American academic (b.1970)

Mark Christian Thompson (born c. 1970) is an American academic who is Krieger-Eisenhower Professor and Professor of English at Johns Hopkins University in Baltimore, Maryland. His research focuses on African American literature and philosophy, as well as German philosophy and jazz studies.

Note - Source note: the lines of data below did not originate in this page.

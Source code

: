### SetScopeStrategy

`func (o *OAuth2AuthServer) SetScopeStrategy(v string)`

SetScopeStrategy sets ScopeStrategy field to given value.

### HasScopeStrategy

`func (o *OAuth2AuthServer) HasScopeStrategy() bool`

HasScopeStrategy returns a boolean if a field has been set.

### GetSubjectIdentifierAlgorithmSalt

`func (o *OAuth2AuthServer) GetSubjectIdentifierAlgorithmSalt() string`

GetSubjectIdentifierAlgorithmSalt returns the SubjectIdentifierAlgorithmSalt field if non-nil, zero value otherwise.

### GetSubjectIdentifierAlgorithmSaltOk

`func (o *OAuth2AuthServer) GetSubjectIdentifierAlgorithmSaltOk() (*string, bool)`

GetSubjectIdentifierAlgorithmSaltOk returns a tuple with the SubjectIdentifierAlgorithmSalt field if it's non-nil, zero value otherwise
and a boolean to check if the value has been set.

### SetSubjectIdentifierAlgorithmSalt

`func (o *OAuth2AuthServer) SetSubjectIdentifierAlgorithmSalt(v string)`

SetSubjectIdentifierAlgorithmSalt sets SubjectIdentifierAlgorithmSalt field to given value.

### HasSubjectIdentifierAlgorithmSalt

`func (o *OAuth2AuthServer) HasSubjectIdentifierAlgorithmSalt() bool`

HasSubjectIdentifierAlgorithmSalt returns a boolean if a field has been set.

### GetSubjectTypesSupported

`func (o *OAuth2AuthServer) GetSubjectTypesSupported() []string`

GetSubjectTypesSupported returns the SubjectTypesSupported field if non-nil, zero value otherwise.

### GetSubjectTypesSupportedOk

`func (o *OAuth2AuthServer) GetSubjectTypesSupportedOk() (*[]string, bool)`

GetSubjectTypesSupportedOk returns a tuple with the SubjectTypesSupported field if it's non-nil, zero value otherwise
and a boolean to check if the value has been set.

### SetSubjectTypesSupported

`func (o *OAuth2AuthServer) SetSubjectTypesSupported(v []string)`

==Early life and education==
Thompson was born in New York City and speaks fluent German and French. He is the son of an African American father and a mother immigrated from Sicily. He studied art history as an undergraduate at the University of Virginia, graduating in 1993. He then completed both a Masters and a PhD in comparative literature at New York University, with a 2001 thesis titled Savage Modernism: Blood-sacrifice, Literary Primitivism and Culture.

==Career==
Thompson was an Assistant Professor of English at the University of Illinois, Urbana-Champaign from 2001 to 2009. In 2007, he was awarded a Fulbright Scholar grant to lecture at Charles University in Prague on "the aesthetics of blackness".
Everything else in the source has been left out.